* Work to complete: Nothing but an exact copy of the data should be output.

Provided records: Begin

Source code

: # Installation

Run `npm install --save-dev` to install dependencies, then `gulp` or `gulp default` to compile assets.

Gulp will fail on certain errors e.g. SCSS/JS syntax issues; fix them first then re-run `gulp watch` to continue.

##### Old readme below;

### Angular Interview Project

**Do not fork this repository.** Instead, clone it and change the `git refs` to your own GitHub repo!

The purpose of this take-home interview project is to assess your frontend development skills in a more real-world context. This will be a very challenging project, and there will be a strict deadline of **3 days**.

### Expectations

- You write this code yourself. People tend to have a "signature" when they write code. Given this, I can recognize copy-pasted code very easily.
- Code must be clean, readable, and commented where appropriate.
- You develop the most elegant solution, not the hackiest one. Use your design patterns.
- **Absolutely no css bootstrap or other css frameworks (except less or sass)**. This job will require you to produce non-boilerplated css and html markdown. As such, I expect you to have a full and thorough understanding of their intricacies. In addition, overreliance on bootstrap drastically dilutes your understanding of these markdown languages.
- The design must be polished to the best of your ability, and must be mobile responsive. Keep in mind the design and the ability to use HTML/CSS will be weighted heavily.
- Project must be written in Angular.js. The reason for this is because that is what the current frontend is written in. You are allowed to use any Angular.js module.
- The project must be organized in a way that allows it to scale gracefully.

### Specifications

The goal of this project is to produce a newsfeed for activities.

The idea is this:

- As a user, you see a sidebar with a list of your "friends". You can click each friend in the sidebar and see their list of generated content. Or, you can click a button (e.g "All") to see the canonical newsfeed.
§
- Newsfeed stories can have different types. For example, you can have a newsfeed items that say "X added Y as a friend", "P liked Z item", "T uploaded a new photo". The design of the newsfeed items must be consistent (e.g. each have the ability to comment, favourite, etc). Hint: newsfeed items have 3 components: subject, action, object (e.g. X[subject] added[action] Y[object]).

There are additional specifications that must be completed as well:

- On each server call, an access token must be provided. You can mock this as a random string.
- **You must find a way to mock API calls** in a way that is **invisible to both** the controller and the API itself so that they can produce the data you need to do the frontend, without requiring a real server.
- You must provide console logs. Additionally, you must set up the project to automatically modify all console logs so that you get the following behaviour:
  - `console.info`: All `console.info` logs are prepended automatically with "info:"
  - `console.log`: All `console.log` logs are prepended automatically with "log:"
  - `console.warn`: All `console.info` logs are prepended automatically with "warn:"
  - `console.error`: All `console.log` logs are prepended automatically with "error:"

Provided records: End

* Completed exercise:
Source code

: # Installation

Run `npm install --save-dev` to install dependencies, then `gulp` or `gulp default` to compile assets.

Gulp will fail on certain errors e.g. SCSS/JS syntax issues; fix them first then re-run `gulp watch` to continue.

##### Old readme below;

### Angular Interview Project

**Do not fork this repository.** Instead, clone it and change the `git refs` to your own GitHub repo!

The purpose of this take-home interview project is to assess your frontend development skills in a more real-world context. This will be a very challenging project, and there will be a strict deadline of **3 days**.

### Expectations

- You write this code yourself. People tend to have a "signature" when they write code. Given this, I can recognize copy-pasted code very easily.
- Code must be clean, readable, and commented where appropriate.
- You develop the most elegant solution, not the hackiest one. Use your design patterns.
- **Absolutely no css bootstrap or other css frameworks (except less or sass)**. This job will require you to produce non-boilerplated css and html markdown. As such, I expect you to have a full and thorough understanding of their intricacies. In addition, overreliance on bootstrap drastically dilutes your understanding of these markdown languages.
- The design must be polished to the best of your ability, and must be mobile responsive. Keep in mind the design and the ability to use HTML/CSS will be weighted heavily.
- Project must be written in Angular.js. The reason for this is because that is what the current frontend is written in. You are allowed to use any Angular.js module.
- The project must be organized in a way that allows it to scale gracefully.

### Specifications

The goal of this project is to produce a newsfeed for activities.

The idea is this:

- As a user, you see a sidebar with a list of your "friends". You can click each friend in the sidebar and see their list of generated content. Or, you can click a button (e.g "All") to see the canonical newsfeed.
§
- Newsfeed stories can have different types. For example, you can have a newsfeed items that say "X added Y as a friend", "P liked Z item", "T uploaded a new photo". The design of the newsfeed items must be consistent (e.g. each have the ability to comment, favourite, etc). Hint: newsfeed items have 3 components: subject, action, object (e.g. X[subject] added[action] Y[object]).

There are additional specifications that must be completed as well:

- On each server call, an access token must be provided. You can mock this as a random string.
- **You must find a way to mock API calls** in a way that is **invisible to both** the controller and the API itself so that they can produce the data you need to do the frontend, without requiring a real server.
- You must provide console logs. Additionally, you must set up the project to automatically modify all console logs so that you get the following behaviour:
  - `console.info`: All `console.info` logs are prepended automatically with "info:"
  - `console.log`: All `console.log` logs are prepended automatically with "log:"
  - `console.warn`: All `console.info` logs are prepended automatically with "warn:"
  - `console.error`: All `console.log` logs are prepended automatically with "error:"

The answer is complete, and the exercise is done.